Once the students figure out that they can just show up at the meetings with the TA and then the TA will show them how to solve the problems they got stuck on, they will simply stop trying to solve anything themselves.  At the first sign of trouble, they just stop.  They do not try to work around the problems, or try to figure out why there is a problem in the first place.

This is probably the worst thing they can possibly do.  Programming is all about solving a larger problem by working around a bit pile of smaller problems.  You get stuck all the time, and need to get yourself “unstuck”.  With experience you will do this faster and faster, and often manage to avoid a lot of the small problems in the first place, but you need to get this experience by actually solving the small problems.

When people ask me how I would solve a given problem, I tend to tell them.  This makes me the worst TA ever in a situation like this.  I have tried and tried, with more success the older I’m getting, not to help too much.

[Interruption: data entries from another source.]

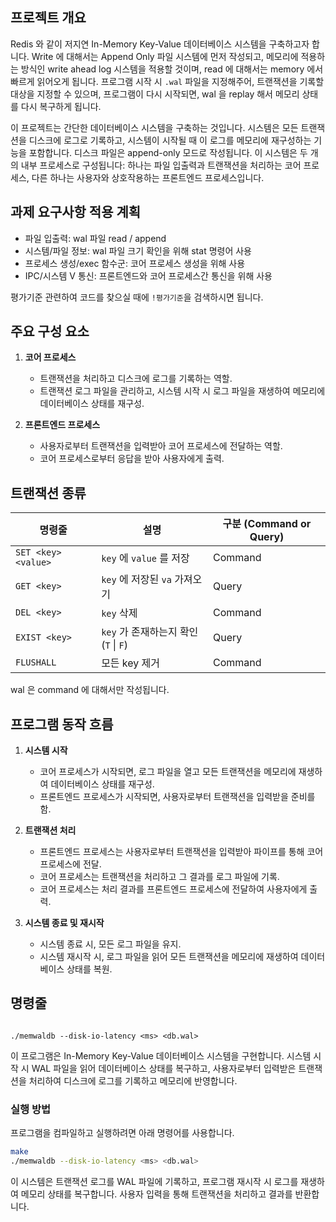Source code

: ## 프로젝트 개요

Redis 와 같이 저지연 In-Memory Key-Value 데이터베이스 시스템을 구축하고자 합니다. Write 에 대해서는 Append Only 파일 시스템에 먼저 작성되고, 메모리에 적용하는 방식인 write ahead log 시스템을 적용할 것이며, read 에 대해서는 memory 에서 빠르게 읽어오게 됩니다. 프로그램 시작 시 `.wal` 파일을 지정해주어, 트랜잭션을 기록할 대상을 지정할 수 있으며, 프로그램이 다시 시작되면, wal 을 replay 해서 메모리 상태를 다시 복구하게 됩니다.

이 프로젝트는 간단한 데이터베이스 시스템을 구축하는 것입니다. 시스템은 모든 트랜잭션을 디스크에 로그로 기록하고, 시스템이 시작될 때 이 로그를 메모리에 재구성하는 기능을 포함합니다. 디스크 파일은 append-only 모드로 작성됩니다. 이 시스템은 두 개의 내부 프로세스로 구성됩니다: 하나는 파일 입출력과 트랜잭션을 처리하는 코어 프로세스, 다른 하나는 사용자와 상호작용하는 프론트엔드 프로세스입니다.

## 과제 요구사항 적용 계획

- 파일 입출력: wal 파일 read / append
- 시스템/파일 정보: wal 파일 크기 확인을 위해 stat 명령어 사용
- 프로세스 생성/exec 함수군: 코어 프로세스 생성을 위해 사용
- IPC/시스템 V 통신: 프론트엔드와 코어 프로세스간 통신을 위해 사용

평가기준 관련하여 코드를 찾으실 때에 `!평가기준`을 검색하시면 됩니다.

## 주요 구성 요소

1. **코어 프로세스**
   - 트랜잭션을 처리하고 디스크에 로그를 기록하는 역할.
   - 트랜잭션 로그 파일을 관리하고, 시스템 시작 시 로그 파일을 재생하여 메모리에 데이터베이스 상태를 재구성.

2. **프론트엔드 프로세스**
   - 사용자로부터 트랜잭션을 입력받아 코어 프로세스에 전달하는 역할.
   - 코어 프로세스로부터 응답을 받아 사용자에게 출력.

## 트랜잭션 종류

| 명령줄                 | 설명                            | 구분 (Command or Query) |
| ------------------- | ----------------------------- | --------------------- |
| `SET <key> <value>` | `key` 에 `value` 를 저장          | Command               |
| `GET <key>`         | `key` 에 저장된 `va` 가져오기         | Query                 |
| `DEL <key>`         | `key` 삭제                      | Command               |
| `EXIST <key>`       | `key` 가 존재하는지 확인 (`T` \| `F`) | Query                 |
| `FLUSHALL`          | 모든 key 제거                     | Command               |

wal 은 command 에 대해서만 작성됩니다.

## 프로그램 동작 흐름

1. **시스템 시작**
   - 코어 프로세스가 시작되면, 로그 파일을 열고 모든 트랜잭션을 메모리에 재생하여 데이터베이스 상태를 재구성.
   - 프론트엔드 프로세스가 시작되면, 사용자로부터 트랜잭션을 입력받을 준비를 함.

2. **트랜잭션 처리**
   - 프론트엔드 프로세스는 사용자로부터 트랜잭션을 입력받아 파이프를 통해 코어 프로세스에 전달.
   - 코어 프로세스는 트랜잭션을 처리하고 그 결과를 로그 파일에 기록.
   - 코어 프로세스는 처리 결과를 프론트엔드 프로세스에 전달하여 사용자에게 출력.

3. **시스템 종료 및 재시작**
   - 시스템 종료 시, 모든 로그 파일을 유지.
   - 시스템 재시작 시, 로그 파일을 읽어 모든 트랜잭션을 메모리에 재생하여 데이터베이스 상태를 복원.

## 명령줄

```

./memwaldb --disk-io-latency <ms> <db.wal>

```

이 프로그램은 In-Memory Key-Value 데이터베이스 시스템을 구현합니다. 시스템 시작 시 WAL 파일을 읽어 데이터베이스 상태를 복구하고, 사용자로부터 입력받은 트랜잭션을 처리하여 디스크에 로그를 기록하고 메모리에 반영합니다.

### 실행 방법

프로그램을 컴파일하고 실행하려면 아래 명령어를 사용합니다.

```sh
make
./memwaldb --disk-io-latency <ms> <db.wal>
```

이 시스템은 트랜잭션 로그를 WAL 파일에 기록하고, 프로그램 재시작 시 로그를 재생하여 메모리 상태를 복구합니다. 사용자 입력을 통해 트랜잭션을 처리하고 결과를 반환합니다.
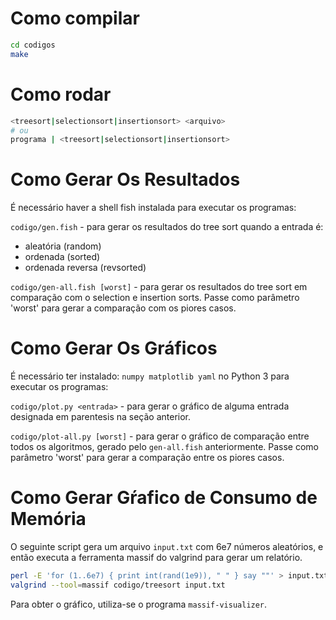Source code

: # Como compilar
```sh
cd codigos
make
```

# Como rodar
```sh
<treesort|selectionsort|insertionsort> <arquivo>
# ou
programa | <treesort|selectionsort|insertionsort>
```

# Como Gerar Os Resultados
É necessário haver a shell fish instalada para executar os programas:

`codigo/gen.fish` - para gerar os resultados do tree sort quando a entrada é:
 - aleatória (random)
 - ordenada (sorted)
 - ordenada reversa (revsorted)

`codigo/gen-all.fish [worst]` - para gerar os resultados do tree sort em comparação com o selection e insertion sorts. Passe como parâmetro 'worst' para gerar a comparação com os piores casos.

# Como Gerar Os Gráficos
É necessário ter instalado: `numpy matplotlib yaml` no Python 3 para executar os programas:

`codigo/plot.py <entrada>` - para gerar o gráfico de alguma entrada designada em parentesis na seção anterior.

`codigo/plot-all.py [worst]` - para gerar o gráfico de comparação entre todos os algoritmos, gerado pelo `gen-all.fish` anteriormente. Passe como parâmetro 'worst' para gerar a comparação entre os piores casos.

# Como Gerar Gŕafico de Consumo de Memória
O seguinte script gera um arquivo `input.txt` com 6e7 números aleatórios, e então executa a ferramenta massif do valgrind para gerar um relatório.
```sh
perl -E 'for (1..6e7) { print int(rand(1e9)), " " } say ""' > input.txt
valgrind --tool=massif codigo/treesort input.txt
```

Para obter o gráfico, utiliza-se o programa `massif-visualizer`.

It is essential that you don’t help a student who could actually solve the problem himself if he just worked a little harder and a little longer.  We learn from our own experience, not others.

What’s so special about programming in Bioinformatic?

What are we doing teaching programming anyway?

The Department of Computer Science teaches an introduction to programming class that is mandatory for half the student programs at the Faculty of Sciences.  So why do we have our own introductory programming class for bioinformatics (and related student programs)?

This is a good question, and there has been some debate over it. If only it wasn’t me who is supposed to teach the class, I would be a strong proponent for it ;)

Kidding aside, I do think there are strong arguments for having a different introductory programming class.

It is getting late, and I have a paper to read before going to bed, so I will leave  those arguments for another post, though.

Applied programming?

Well, I didn’t choose this title for the class.  I wanted script programming, but apparently that didn’t sound serious. Go figure.